Are you using Docker or Singularity?

fcs.py should be able to handle both formats. I don't recognize this error message in the current code. Will continue to look.

In the meantime, can you try running fcs.py clean genome on that example from the wiki? You linked the adaptor report above, and the FASTA is retrievable from zenodo. I tested this on Docker just last week and got it to work.

If this works, it is suggesting there is something different/conflicting with your adaptor report. If this doesn't work, this is some kind of software/image issue.

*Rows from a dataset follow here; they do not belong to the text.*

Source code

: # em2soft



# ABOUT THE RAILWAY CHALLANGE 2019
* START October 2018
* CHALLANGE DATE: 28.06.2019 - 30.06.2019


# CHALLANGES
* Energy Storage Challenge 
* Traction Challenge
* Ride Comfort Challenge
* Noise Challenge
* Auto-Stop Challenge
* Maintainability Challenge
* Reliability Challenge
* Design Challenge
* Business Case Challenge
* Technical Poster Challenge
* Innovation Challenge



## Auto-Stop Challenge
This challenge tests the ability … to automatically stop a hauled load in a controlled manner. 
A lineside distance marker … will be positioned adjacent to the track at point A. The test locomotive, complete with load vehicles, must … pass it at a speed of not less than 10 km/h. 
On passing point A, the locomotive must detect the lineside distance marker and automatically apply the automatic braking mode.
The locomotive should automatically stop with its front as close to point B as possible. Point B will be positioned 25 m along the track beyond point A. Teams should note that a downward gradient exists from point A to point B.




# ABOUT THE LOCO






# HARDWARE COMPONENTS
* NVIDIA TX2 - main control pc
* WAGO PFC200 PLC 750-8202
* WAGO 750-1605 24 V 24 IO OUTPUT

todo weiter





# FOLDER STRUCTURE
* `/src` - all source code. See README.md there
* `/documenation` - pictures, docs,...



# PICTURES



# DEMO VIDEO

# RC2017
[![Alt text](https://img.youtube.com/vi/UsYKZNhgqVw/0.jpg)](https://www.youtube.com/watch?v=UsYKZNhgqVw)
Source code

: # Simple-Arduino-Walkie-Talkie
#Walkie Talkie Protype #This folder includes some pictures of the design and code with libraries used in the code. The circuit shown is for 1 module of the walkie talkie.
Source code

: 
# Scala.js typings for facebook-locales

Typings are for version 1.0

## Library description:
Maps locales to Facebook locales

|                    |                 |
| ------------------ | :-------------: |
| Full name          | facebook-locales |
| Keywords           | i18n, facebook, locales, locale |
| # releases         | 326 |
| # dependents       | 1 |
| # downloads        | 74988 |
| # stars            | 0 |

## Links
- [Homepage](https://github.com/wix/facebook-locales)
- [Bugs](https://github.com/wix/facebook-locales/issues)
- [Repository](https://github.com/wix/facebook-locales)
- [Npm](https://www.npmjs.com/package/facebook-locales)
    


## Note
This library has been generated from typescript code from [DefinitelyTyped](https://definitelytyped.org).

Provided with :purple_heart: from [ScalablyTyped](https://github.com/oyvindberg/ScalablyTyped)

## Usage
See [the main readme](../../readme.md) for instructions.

— Reply to this email directly, view it on GitHub https://github.com/ncbi/fcs/issues/67#issuecomment-2074838911, or unsubscribe https://github.com/notifications/unsubscribe-auth/AREROTR25AIPGCPRCRWRPTLY66Q3XAVCNFSM6AAAAABC5DVFEKVHI2DSMVQWIX3LMV43OSLTON2WKQ3PNVWWK3TUHMZDANZUHAZTQOJRGE. You are receiving this because you authored the thread.

etvedte commented 5 months ago

OK, you're using Docker. Can you verify that the version in the docker image is up-to-date when running fcs.py commands? It should be v0.5.0.

Also, please try using the example from the wiki. That has cases with internal ACTION_TRIMs called by FCS-adaptor and should default to splitting with fcs.py clean genome. See what happens.

Hannah1746 commented 4 months ago

I believe I am running into the same issue on my end. Did this ever get resolved?

etvedte commented 3 months ago

@Hannah1746 we are not aware of any issues with splitting vs. masking in the current release. Please verify that you are using the v0.5.0 release. It would be helpful if you could provide additional details:

etvedte commented 3 months ago

There is a new FCS v0.5.4 release that can be tested. Make sure you are using the latest release when screening/cleaning genomes. There weren't any changes relevant to the content of this GitHub issue, but we haven't received any additional information that would help us to troubleshoot. If you're still having this problem with v0.5.4, feel free to re-open the issue.